Let's assume for the moment that the sort keys are all distinct, and think about the information theory of sorting.
An unsorted array is a permutation of the sorted array. There are $n!$ possible permutations. The job of sorting, in an information theoretic sense, is to discover precisely which permutation it is.
To transmit a number between $1$ and $m$ requires transmitting $\log_2 m$ bits of information. To transmit a permutation of $n$ elements, therefore, requires $\log_2 n!$ bits of information. By Stirling's approximation, this turns out to be $n \log_2 n + O(\hbox{low order})$ bits.

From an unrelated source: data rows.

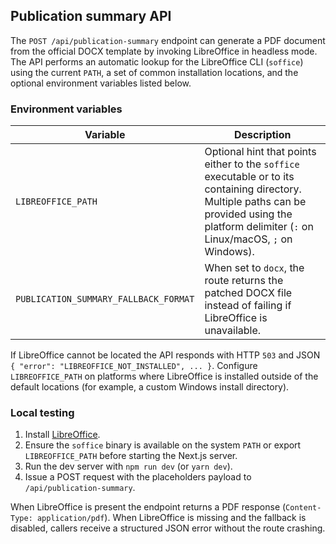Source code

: ## Publication summary API

The `POST /api/publication-summary` endpoint can generate a PDF document from the official DOCX template by invoking LibreOffice in headless mode. The API performs an automatic lookup for the LibreOffice CLI (`soffice`) using the current `PATH`, a set of common installation locations, and the optional environment variables listed below.

### Environment variables

| Variable | Description |
| --- | --- |
| `LIBREOFFICE_PATH` | Optional hint that points either to the `soffice` executable or to its containing directory. Multiple paths can be provided using the platform delimiter (`:` on Linux/macOS, `;` on Windows). |
| `PUBLICATION_SUMMARY_FALLBACK_FORMAT` | When set to `docx`, the route returns the patched DOCX file instead of failing if LibreOffice is unavailable. |

If LibreOffice cannot be located the API responds with HTTP `503` and JSON `{ "error": "LIBREOFFICE_NOT_INSTALLED", ... }`. Configure `LIBREOFFICE_PATH` on platforms where LibreOffice is installed outside of the default locations (for example, a custom Windows install directory).

### Local testing

1. Install [LibreOffice](https://www.libreoffice.org/download/download-libreoffice/).
2. Ensure the `soffice` binary is available on the system `PATH` or export `LIBREOFFICE_PATH` before starting the Next.js server.
3. Run the dev server with `npm run dev` (or `yarn dev`).
4. Issue a POST request with the placeholders payload to `/api/publication-summary`.

When LibreOffice is present the endpoint returns a PDF response (`Content-Type: application/pdf`). When LibreOffice is missing and the fallback is disabled, callers receive a structured JSON error without the route crashing.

A binary comparison operation discovers one bit of information. It follows that any sorting algorithm which only uses a binary comparison operation must perform $O(n \log n)$ comparisons.
A radix sort beats this by discovering more than one bit per query. If you can discover $\Theta(\log n)$ bits per query, for example, then you can sort using $O(n)$ queries.

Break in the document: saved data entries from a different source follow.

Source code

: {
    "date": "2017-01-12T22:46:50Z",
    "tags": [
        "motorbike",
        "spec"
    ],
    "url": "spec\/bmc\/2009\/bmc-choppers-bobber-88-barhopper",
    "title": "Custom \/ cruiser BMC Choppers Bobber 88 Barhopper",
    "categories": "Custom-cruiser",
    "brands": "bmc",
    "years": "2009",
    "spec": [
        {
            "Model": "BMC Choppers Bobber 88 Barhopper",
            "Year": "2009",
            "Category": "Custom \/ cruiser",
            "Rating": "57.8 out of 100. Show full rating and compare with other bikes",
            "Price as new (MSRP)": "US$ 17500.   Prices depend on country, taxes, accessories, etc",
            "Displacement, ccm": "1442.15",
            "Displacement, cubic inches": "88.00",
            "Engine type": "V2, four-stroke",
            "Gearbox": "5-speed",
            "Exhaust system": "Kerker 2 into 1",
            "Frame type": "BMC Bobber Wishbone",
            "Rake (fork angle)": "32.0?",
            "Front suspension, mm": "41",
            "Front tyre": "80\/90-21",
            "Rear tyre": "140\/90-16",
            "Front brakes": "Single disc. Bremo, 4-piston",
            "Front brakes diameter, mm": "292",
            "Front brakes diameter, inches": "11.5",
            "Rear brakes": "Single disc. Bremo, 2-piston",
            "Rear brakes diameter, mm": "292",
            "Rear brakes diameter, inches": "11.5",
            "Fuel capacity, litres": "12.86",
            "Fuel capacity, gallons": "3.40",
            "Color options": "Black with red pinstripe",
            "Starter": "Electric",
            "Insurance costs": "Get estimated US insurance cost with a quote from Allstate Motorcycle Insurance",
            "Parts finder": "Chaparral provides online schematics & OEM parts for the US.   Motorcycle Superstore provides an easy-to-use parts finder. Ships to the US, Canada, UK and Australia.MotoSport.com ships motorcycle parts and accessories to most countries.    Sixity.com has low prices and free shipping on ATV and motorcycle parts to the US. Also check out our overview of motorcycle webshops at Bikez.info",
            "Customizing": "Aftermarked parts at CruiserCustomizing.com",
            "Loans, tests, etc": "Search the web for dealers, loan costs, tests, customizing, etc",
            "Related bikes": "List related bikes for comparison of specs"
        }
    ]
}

EDIT The key word in that last sentence is "if".
Suppose that we have $n$ distinct integers, and we wish to radix sort them using $k$ buckets.
Clearly, each query will discover $\log_2 k$ bits of information. It follows that any such sort must perform $\frac{n \log_2 n}{\log_2 k}$ queries (ignoring the low-order term).
If $k = 2$, then this has the same complexity as a comparison-based sort. However, if $k = \Theta(\log n)$, then sorting will be linear. In most cases, $k$ will be somewhere in between these two values.